Another day, another fake message


Though some fake messages only rob users of their time and data, others are more malicious. — 123rf.com

Last week, a fake message claiming that the “Communications and Information Ministry” was offering 100GB free Internet data in conjunction with Merdeka went viral.

The message contained a link to a fake Facebook page that required users to click on it to “verify” their eligibility.

The fake message is just one of many that has gone viral this year – though some rob users of their time and data, others are more malicious.

Here are the recent fake messages that have plagued Malaysians:

Fake fund

On Aug 6, the Human Resources Ministry warned the public not to share the message “New Corona Relief Fund” which contained a link to a fake site bearing its logo.

The message fraudulently claimed that users could redeem RM500 by answering a questionnaire on the website.

The ministry urged the public to always refer to official websites and social media channels to obtain the latest information.

Old made new

Sometimes fake news gets recycled and forwarded again. Earlier this month, some users received a message claiming an orphanage was closing down and 15 children were in need of new homes.

The message purportedly contained the contact number of the owner of the orphanage.

Website Sebenarnya.my – managed by regulatory body Malaysian Communications and Multimedia Commission (MCMC) – stated that it was a fake message from 2018 that had been made viral once again.

Bad form

In July, a series of WhatsApp messages urged those who have yet to receive their vaccination appointment to register through the link it contained.

It falsely claimed that those who registered through the link will be able to get their jabs at the vaccination centre in Bangi.

The link led to a Google Form which required users to enter their personal information.

MCMC released a statement informing users that the messages were fake and warned the public that giving out personal information to unknown parties may result in a privacy breach and the user’s data being exploited.

It urged anyone seeking information related to the National Covid-19 Vaccination programme to check with the Special Committee on Covid-19 Vaccine Supply (JKJAV), Covid-19 Immunisation Task Force (CITF) or district health centre (PKD) in their area.

Real company, fake jobs

In the same month, Pos Malaysia asked members of the public not to share a WhatsApp message about job vacancies in the company offering salaries between RM4,100 and RM7,500, as it was false.

In a statement, Pos Malaysia said fraudulent calls, text messages and emails were also made in the name of the company.
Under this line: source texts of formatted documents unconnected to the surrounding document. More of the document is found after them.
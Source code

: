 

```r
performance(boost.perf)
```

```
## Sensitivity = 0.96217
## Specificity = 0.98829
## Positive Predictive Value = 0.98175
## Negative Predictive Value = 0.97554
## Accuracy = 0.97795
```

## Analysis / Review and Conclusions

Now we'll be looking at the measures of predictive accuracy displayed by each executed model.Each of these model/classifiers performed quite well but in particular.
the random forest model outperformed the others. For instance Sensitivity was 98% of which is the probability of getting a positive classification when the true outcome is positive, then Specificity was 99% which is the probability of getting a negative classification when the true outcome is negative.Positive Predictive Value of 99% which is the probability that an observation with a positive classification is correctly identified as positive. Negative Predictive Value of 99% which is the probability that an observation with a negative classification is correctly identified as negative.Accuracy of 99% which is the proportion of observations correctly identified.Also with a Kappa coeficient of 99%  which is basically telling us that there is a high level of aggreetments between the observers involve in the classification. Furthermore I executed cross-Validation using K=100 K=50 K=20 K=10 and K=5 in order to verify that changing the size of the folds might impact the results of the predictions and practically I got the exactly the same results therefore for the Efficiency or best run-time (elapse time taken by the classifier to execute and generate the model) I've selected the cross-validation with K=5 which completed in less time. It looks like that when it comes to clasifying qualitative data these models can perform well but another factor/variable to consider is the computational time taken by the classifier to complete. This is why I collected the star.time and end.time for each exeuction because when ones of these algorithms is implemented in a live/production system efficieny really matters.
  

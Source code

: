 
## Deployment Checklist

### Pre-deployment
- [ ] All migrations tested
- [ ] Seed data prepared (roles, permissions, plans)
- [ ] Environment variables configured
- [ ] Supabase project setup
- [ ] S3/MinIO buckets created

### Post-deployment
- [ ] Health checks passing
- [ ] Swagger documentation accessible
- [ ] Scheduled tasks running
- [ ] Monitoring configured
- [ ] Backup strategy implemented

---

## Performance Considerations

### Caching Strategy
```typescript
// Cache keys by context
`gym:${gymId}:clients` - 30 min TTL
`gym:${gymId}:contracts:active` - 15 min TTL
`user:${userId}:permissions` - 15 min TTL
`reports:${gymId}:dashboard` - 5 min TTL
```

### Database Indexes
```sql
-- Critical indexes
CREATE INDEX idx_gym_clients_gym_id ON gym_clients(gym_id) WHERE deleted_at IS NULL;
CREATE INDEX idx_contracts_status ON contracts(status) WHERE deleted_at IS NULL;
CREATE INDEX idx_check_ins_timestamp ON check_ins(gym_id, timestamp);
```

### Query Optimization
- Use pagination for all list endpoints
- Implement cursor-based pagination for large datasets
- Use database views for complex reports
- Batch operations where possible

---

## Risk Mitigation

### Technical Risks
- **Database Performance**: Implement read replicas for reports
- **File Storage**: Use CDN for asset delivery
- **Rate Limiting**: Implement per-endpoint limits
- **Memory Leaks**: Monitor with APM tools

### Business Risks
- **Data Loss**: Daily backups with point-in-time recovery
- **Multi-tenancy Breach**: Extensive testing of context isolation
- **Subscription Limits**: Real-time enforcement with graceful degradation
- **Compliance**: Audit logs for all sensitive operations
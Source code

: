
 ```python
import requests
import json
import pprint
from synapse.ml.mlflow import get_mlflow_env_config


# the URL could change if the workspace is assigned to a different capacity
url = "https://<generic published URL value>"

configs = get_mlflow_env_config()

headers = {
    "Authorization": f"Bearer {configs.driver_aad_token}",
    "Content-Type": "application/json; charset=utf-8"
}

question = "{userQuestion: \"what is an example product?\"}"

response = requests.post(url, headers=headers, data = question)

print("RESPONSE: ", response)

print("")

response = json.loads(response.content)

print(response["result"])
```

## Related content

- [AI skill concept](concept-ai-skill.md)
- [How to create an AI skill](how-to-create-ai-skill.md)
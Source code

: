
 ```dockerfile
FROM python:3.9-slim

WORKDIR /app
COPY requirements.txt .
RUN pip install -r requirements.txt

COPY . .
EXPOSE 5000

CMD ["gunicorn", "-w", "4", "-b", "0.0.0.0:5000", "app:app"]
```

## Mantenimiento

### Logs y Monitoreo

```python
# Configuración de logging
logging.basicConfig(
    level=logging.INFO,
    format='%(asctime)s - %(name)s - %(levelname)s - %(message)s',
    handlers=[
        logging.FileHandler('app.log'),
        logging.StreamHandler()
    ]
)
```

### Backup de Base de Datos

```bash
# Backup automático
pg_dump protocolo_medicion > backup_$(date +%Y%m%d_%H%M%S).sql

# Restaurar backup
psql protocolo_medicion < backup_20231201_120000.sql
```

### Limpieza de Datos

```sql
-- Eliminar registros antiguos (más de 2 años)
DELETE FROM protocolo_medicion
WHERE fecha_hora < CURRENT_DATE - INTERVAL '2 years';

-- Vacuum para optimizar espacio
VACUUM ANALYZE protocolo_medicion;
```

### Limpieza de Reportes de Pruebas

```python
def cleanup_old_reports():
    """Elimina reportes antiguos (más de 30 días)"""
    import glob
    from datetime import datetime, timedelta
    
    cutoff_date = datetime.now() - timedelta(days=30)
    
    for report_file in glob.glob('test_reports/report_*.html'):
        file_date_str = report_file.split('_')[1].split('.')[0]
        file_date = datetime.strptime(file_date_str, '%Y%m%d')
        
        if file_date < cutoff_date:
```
Such scams have also affected other postal services worldwide, it said, and were being used to obtain information such as credit card details and passwords from unsuspecting users.

Prankster alert

The Employees Provident Fund (EPF) issued an alert in June about a fake WhatsApp message that claimed users can start applying for i-Sinar 2.0 a few weeks after the original i-Sinar programme ends.

i-Sinar is an initiative introduced by the government to help those affected by the Covid-19 pandemic by allowing them to withdraw funds from their EPF accounts.

The message was likely a prank as opening the link it included displayed a photo of a gorilla sticking out its tongue.

However, this was not a laughing matter for the organisation as many fake messages purportedly from EPF had been made viral before to steal users’ credentials.

Shoot the messenger

At times even videos filmed elsewhere have been included with fake messages to make them look more authentic.

In June, a video was circulated showing a shooting incident involving two suspects who were committing a robbery.

The incident was spread through social media platforms and allegedly happened at one of the clinics in Puchong, Selangor.

Selangor Police chief Comm Datuk Arjunaidi Mohamed said in a statement that the incident in the video didn’t take place in Malaysia.

He advised people not to form their own conclusions based on unverified information from irresponsible parties.

People should refrain from sharing fake messages, he said, as they could cause panic or unease among the public.